Reliving Sinai: Shavuot and the Tradition of Confirmation in Reform Judaism
As we approach the Festival of Shavuot this coming week, tens of thousands of American Reform Jews will be fondly recalling a milestone moment in their own personal religious lives - their confirmation ceremonies. For generations of Reform Jews, the arrival of the warm weather of early summer was linked to the celebration of this major Festival of the Jewish calendar, and given personal meaning as the occasion that marked the culmination of their years of religious school education. The confirmation experience, in most temples, made an indelible impression on many adolescent minds and hearts. It was the year of personal study with their rabbi-often their first opportunity to develop a personal relationship with a previously distant figure-and preparing the impressive confirmation service, by learning one's part in the liturgies that became popular, or in many cases, composing one's own statement of Jewish commitment. Then there was the ceremony itself on Shavuot, with the procession of the confirmation class in their white gowns, the "floral offering" at the Ark, and the singing of the old chestnut hymn, "Father, See Thy Suppliant Children." Variations on all of these elements are embedded fondly in many of our memories.

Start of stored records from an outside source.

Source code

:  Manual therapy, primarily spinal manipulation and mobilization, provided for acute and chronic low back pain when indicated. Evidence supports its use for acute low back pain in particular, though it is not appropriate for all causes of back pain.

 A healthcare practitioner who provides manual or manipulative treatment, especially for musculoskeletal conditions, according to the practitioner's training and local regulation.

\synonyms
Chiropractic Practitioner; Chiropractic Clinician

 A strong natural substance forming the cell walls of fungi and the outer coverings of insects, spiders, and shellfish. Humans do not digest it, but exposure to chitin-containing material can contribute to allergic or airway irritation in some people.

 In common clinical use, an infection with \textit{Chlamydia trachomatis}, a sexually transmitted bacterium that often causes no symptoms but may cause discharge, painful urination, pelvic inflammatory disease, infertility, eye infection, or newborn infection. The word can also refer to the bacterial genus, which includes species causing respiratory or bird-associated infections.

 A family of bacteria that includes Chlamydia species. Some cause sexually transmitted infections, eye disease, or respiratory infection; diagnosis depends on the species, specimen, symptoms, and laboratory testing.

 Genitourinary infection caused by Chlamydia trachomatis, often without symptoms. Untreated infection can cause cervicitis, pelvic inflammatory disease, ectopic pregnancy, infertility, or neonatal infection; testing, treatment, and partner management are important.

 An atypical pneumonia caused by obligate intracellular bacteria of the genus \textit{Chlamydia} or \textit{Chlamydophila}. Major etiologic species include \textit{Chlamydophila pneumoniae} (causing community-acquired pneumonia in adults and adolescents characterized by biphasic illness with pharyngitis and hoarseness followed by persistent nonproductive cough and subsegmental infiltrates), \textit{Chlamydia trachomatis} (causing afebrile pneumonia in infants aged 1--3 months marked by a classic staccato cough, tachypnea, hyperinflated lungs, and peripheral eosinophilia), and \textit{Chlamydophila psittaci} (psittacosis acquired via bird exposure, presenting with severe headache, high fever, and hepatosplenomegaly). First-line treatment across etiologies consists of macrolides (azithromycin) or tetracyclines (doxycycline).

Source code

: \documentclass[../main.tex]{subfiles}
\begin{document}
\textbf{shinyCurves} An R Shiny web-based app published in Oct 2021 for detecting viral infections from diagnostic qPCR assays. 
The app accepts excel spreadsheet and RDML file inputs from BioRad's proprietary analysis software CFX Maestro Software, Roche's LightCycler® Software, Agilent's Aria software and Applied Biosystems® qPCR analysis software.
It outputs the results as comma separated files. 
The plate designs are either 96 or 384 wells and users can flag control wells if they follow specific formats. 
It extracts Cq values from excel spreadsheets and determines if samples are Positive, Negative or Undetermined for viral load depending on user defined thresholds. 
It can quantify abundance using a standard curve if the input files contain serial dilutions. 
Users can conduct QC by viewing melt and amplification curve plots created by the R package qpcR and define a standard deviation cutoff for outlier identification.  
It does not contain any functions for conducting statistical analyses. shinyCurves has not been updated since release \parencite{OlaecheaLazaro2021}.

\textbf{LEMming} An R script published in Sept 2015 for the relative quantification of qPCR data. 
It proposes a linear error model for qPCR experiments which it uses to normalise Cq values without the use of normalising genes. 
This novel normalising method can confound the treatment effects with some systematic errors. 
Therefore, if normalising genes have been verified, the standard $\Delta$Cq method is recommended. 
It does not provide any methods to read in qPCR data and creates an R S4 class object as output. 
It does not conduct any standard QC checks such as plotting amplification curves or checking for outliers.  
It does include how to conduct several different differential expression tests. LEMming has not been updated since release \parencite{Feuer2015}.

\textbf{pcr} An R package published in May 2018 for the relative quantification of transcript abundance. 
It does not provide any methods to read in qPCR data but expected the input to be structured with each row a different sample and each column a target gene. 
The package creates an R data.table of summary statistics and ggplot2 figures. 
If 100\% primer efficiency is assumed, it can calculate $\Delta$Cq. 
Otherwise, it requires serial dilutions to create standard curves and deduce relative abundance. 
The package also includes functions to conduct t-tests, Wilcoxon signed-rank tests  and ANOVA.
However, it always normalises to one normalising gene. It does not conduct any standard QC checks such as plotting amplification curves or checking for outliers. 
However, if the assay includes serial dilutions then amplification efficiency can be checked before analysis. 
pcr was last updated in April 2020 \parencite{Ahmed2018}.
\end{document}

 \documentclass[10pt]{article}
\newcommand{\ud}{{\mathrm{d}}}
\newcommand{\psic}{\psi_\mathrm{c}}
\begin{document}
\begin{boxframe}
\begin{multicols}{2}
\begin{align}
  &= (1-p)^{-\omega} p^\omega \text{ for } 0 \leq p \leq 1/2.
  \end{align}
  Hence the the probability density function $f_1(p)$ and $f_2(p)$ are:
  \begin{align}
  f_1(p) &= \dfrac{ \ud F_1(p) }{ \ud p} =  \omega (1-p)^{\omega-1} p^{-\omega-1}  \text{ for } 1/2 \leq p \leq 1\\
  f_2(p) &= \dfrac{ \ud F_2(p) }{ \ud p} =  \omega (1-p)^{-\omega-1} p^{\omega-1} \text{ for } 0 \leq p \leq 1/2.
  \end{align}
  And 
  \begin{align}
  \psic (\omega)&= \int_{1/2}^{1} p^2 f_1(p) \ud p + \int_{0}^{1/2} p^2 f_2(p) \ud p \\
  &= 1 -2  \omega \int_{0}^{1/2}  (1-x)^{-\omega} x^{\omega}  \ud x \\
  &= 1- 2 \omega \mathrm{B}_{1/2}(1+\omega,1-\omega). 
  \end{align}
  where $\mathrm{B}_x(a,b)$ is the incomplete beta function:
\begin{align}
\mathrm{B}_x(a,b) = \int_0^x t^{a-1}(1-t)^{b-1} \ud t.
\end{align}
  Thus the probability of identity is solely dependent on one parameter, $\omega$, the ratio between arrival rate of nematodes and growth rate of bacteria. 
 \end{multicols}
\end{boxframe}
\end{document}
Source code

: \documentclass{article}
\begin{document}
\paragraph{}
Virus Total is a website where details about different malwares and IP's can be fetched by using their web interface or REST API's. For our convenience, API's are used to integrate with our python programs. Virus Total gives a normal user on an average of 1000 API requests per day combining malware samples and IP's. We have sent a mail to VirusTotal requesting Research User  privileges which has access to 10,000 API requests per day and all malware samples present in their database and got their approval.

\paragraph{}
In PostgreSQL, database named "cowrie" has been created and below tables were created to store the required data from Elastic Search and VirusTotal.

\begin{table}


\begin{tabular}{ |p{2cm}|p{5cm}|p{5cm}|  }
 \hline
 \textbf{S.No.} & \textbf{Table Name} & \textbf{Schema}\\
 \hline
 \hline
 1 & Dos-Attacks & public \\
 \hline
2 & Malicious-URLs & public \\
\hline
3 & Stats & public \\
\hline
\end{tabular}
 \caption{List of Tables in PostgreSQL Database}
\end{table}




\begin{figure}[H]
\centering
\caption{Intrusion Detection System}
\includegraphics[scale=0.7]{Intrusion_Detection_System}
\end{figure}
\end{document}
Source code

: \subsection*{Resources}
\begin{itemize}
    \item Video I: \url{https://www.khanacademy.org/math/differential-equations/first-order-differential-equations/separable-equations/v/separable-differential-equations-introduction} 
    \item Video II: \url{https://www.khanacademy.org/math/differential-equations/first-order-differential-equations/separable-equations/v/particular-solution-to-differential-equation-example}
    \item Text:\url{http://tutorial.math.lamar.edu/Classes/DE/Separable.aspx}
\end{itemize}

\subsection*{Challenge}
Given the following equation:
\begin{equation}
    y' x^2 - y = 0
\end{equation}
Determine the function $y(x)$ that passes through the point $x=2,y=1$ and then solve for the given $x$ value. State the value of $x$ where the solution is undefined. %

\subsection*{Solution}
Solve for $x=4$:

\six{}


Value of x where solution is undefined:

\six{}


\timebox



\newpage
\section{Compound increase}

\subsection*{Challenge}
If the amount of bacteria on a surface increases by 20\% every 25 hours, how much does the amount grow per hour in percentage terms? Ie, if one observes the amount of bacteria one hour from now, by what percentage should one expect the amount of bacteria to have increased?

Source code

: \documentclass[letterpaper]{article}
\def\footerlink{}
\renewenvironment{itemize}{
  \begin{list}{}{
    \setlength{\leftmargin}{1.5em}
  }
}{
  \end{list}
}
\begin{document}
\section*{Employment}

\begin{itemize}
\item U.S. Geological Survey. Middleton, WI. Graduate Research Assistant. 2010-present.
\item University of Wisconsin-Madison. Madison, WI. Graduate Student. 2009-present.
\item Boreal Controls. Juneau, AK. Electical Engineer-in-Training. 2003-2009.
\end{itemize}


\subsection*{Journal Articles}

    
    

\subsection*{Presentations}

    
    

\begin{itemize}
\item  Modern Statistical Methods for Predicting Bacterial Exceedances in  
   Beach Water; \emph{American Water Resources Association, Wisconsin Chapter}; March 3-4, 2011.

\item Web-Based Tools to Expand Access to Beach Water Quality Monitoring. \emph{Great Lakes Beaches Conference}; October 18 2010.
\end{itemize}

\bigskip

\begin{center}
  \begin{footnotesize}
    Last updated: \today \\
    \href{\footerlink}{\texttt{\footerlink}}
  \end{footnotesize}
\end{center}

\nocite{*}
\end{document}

The focus of much study on the history of Reform Judaism centers on the ritual traditions and observances that were rejected by our Movement's pioneers in their efforts to free our faith from centuries of superstition and obsolete cultural practices that had lost their meaning in the modern world. However, it is also important to reflect on the creative development of new ceremonies and approaches to Jewish life and worship that the early Reformers engaged in. None was more characteristic of the liberal Jewish spirit than the confirmation ceremony.
Introduced in 1810, at the beginning of the organized Reform Movement in Germany, the concept of confirmation was originally intended to broaden the scope of the traditional bar mitzvah. Either as a supplement or a substitute, depending on the various approaches that prevailed, the new experience was conceived to provide a meaningful way for children to understand the deeper spiritual and moral values of Judaism, beyond the ritual preparation for a bar mitzvah Torah reading. A number of core Jewish ideals were incorporated into the confirmation ceremony, including the communal context of affirming and experiencing the tradition together with other Jews, in contrast to the individual focus of bar mitzvah.
In addition, as early as 1817, confirmation reflected the major Reform principle of gender equality by including both girls and boys-becoming the first (very radical) opportunity for an inclusive, egalitarian religious celebration in Judaism. Moreover, by the mid-19th century, both in Europe and America, confirmation was linked to the observance of the Festival of Shavuot. The connection was brilliant. We would commemorate the giving of the Torah at Mount Sinai with a new and meaningful ceremony that would bring that experience to life for each new generation. In the authentic spirit of modern Reform Judaism, every child would be given an opportunity to learn our tradition, and then, at a more mature age than 13, would have a context for "confirming" their own personal, intellectual and spiritual commitment to continuing Jewish life and learning as young adults-symbolically reliving the Sinai moment by accepting the Torah for themselves. EvenShavuot's "first-fruits gathering" symbolism of historic seasonal significance was explicit in the confirmation of our children as our own early harvest of the yield of our family and congregational life.
Confirmation came to represent the genius of Reform Judaism's commitment to creatively renewing our tradition. However, in our time, confirmation has sadly declined in importance to many within our community. The excesses of bar and bat mitzvah celebrations have become the focal point for "coming of age," and many congregations have failed to provide a more meaningful milestone to offset the clichéd stereotype that these lavish parties embody. Parenthetically, one of our most important festivals has become a neglected holiday, when once it was one of the major highlights of the year in Reform temples. As we struggle to find effective ways to engage our teenagers in continuing Jewish experiences and education, a renewed commitment to the possibilities of confirmation - called either by its historic name or by the contemporary Hebrew term Kabbalat Torah - can be a vital resource alongside summer camp and youth group. As in so many instances, we can find inspiration and direction from the courageous, creative spiritual vision of our own Reform Jewish heritage.
Rabbi Howard A. Berman serves as Executive Director of the Society for Classical Reform Judaism.